▶ Assignment:
Return only how many lines in the data include the string "stock".

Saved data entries

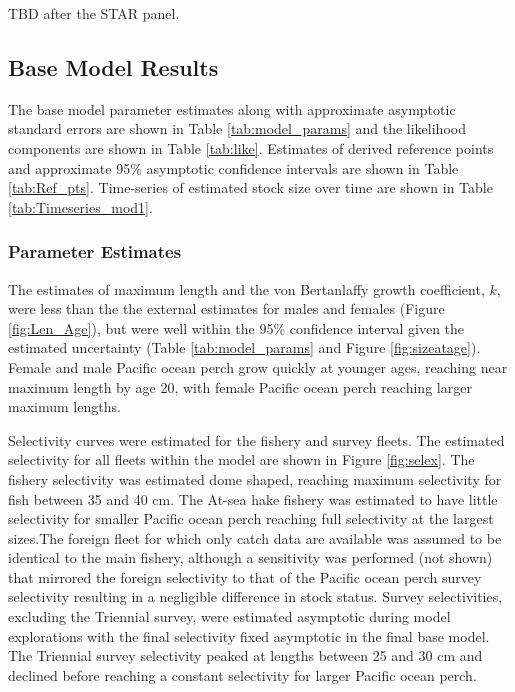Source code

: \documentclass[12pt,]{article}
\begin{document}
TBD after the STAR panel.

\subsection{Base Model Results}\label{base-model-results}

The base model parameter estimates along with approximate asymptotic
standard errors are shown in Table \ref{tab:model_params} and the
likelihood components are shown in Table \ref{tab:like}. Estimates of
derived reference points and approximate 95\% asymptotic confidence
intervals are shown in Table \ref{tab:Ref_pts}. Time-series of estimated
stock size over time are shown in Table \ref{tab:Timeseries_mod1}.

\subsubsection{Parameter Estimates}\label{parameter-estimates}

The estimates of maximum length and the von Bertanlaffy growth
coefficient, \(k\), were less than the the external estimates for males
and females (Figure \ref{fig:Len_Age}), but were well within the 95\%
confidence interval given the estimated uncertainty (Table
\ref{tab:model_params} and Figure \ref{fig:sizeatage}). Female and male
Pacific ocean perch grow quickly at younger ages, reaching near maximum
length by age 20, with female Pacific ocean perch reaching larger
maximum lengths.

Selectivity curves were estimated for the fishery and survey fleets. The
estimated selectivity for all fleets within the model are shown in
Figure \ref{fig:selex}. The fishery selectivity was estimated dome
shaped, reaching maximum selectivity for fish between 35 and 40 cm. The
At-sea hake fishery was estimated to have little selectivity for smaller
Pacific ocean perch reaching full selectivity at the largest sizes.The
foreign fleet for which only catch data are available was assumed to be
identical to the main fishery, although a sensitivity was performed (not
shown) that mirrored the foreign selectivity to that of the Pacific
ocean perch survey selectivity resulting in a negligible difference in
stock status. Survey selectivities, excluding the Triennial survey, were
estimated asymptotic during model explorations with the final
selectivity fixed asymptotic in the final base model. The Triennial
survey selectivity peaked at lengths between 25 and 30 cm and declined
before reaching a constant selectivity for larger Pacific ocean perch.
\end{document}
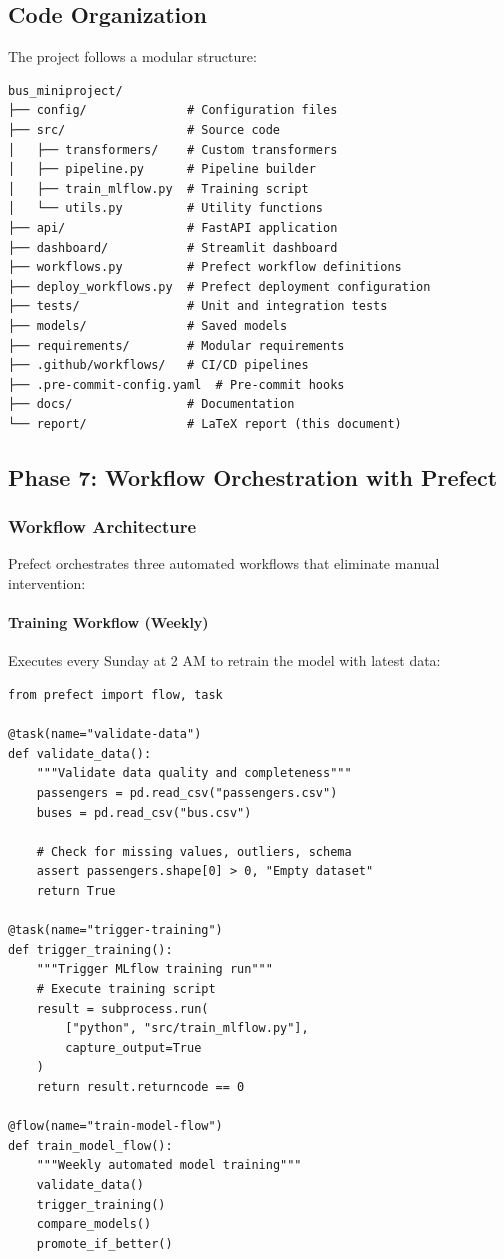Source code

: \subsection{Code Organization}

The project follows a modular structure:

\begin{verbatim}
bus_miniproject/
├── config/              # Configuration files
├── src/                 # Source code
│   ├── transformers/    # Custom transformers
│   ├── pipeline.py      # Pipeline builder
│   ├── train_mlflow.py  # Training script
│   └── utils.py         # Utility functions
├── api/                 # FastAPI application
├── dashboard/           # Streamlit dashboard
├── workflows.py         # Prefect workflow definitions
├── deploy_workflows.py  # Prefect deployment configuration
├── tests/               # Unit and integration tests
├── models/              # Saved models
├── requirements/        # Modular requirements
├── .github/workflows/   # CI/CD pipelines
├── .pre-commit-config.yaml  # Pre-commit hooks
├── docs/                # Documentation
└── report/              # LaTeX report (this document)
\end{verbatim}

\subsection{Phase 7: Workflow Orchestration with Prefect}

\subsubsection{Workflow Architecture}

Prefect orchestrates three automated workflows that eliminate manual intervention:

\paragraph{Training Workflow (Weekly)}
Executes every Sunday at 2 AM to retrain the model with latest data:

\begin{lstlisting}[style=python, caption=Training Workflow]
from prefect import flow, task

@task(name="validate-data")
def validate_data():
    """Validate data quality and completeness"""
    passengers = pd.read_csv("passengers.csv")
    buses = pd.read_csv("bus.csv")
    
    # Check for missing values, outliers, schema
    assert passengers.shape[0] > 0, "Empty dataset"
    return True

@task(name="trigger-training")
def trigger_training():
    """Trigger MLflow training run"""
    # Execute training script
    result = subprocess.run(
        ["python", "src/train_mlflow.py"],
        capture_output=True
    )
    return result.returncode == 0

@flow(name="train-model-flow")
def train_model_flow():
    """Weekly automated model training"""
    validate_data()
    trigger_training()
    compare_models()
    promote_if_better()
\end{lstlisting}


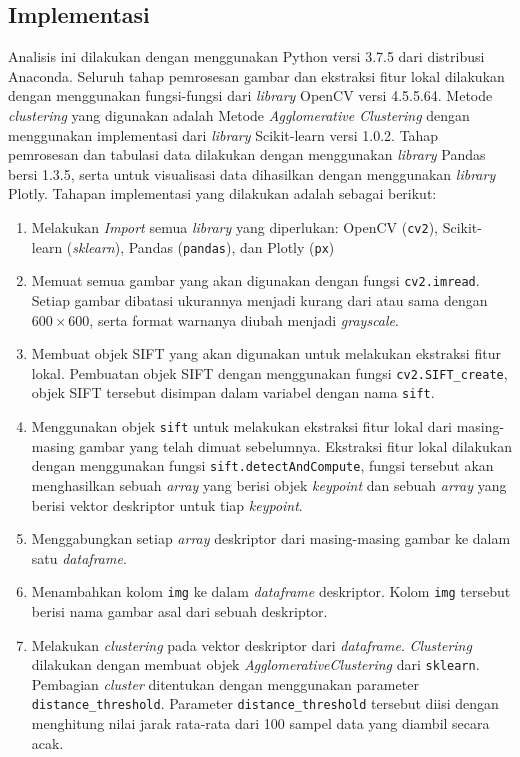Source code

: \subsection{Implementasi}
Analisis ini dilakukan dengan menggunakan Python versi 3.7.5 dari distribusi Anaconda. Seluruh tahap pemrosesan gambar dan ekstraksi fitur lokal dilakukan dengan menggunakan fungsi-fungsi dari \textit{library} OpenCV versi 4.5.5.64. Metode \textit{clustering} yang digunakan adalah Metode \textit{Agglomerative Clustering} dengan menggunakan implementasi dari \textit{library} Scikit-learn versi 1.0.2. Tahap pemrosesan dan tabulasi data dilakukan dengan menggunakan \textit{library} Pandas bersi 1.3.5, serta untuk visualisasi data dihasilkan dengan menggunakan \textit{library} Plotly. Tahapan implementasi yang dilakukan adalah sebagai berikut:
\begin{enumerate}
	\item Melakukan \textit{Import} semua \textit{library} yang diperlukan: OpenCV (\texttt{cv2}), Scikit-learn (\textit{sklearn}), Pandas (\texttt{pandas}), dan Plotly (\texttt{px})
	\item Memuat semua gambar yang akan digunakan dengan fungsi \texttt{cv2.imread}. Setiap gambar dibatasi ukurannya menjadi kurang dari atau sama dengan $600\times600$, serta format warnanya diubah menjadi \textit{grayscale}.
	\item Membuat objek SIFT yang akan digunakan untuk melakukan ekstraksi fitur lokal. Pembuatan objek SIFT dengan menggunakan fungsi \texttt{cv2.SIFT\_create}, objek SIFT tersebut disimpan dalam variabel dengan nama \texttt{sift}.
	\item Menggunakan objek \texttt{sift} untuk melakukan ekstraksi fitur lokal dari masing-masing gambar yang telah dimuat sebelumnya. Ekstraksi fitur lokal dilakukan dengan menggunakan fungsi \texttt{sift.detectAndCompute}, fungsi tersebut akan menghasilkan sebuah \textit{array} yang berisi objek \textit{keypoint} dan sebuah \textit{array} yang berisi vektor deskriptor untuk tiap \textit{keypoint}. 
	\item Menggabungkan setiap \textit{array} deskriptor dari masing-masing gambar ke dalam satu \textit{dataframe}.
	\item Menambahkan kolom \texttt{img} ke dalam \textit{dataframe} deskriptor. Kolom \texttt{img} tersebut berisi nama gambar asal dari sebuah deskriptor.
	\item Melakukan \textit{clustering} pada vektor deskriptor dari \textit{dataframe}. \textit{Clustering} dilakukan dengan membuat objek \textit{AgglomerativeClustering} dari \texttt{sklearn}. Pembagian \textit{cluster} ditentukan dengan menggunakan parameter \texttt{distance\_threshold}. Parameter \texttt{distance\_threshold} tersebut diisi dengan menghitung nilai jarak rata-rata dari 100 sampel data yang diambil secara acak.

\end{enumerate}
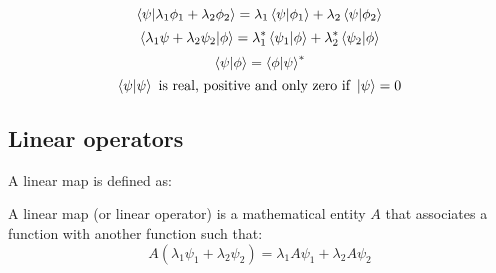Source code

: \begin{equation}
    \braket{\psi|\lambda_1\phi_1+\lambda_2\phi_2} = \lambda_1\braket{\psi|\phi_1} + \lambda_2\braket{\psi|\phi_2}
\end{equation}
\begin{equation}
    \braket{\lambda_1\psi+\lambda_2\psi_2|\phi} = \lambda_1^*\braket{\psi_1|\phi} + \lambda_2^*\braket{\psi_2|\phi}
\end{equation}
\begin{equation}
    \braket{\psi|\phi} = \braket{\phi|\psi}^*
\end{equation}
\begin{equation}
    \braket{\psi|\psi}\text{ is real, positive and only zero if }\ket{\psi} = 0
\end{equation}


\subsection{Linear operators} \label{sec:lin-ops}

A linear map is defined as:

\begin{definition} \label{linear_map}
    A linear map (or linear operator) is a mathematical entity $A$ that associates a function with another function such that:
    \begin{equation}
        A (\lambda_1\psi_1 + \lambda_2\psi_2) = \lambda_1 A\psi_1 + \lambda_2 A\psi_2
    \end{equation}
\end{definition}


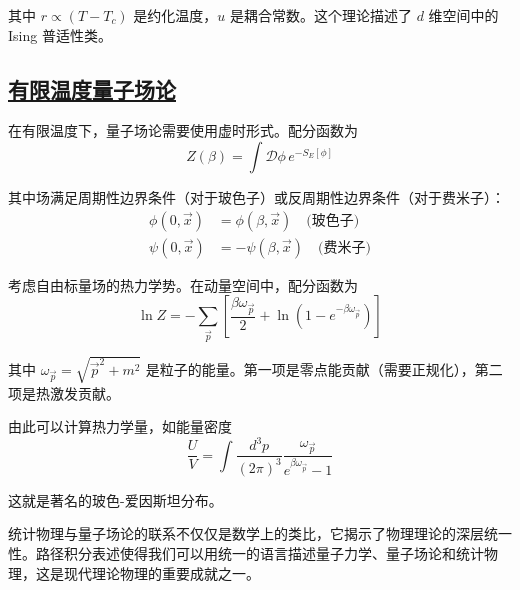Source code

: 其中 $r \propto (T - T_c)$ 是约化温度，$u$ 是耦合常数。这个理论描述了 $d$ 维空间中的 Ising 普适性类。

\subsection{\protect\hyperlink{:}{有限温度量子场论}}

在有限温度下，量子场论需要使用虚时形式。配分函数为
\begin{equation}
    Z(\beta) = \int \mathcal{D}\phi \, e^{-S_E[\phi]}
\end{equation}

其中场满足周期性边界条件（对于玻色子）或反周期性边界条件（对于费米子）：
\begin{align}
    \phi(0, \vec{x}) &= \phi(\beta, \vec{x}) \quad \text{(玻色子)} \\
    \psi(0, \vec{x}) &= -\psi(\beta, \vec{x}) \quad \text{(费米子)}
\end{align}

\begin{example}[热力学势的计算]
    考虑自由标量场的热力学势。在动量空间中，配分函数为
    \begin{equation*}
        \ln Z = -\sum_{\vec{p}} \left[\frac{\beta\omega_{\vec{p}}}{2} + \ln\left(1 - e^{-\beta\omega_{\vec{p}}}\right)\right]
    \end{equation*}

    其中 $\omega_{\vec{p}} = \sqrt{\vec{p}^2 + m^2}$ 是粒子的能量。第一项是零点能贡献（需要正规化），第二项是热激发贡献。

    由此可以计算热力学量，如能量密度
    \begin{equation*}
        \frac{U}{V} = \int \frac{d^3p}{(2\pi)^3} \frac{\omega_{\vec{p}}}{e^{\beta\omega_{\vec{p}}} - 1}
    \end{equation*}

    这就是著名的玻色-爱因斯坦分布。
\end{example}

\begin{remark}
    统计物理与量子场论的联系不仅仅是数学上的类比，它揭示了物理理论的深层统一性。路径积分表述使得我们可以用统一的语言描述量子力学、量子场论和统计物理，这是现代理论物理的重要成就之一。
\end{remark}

▶ Result below:
2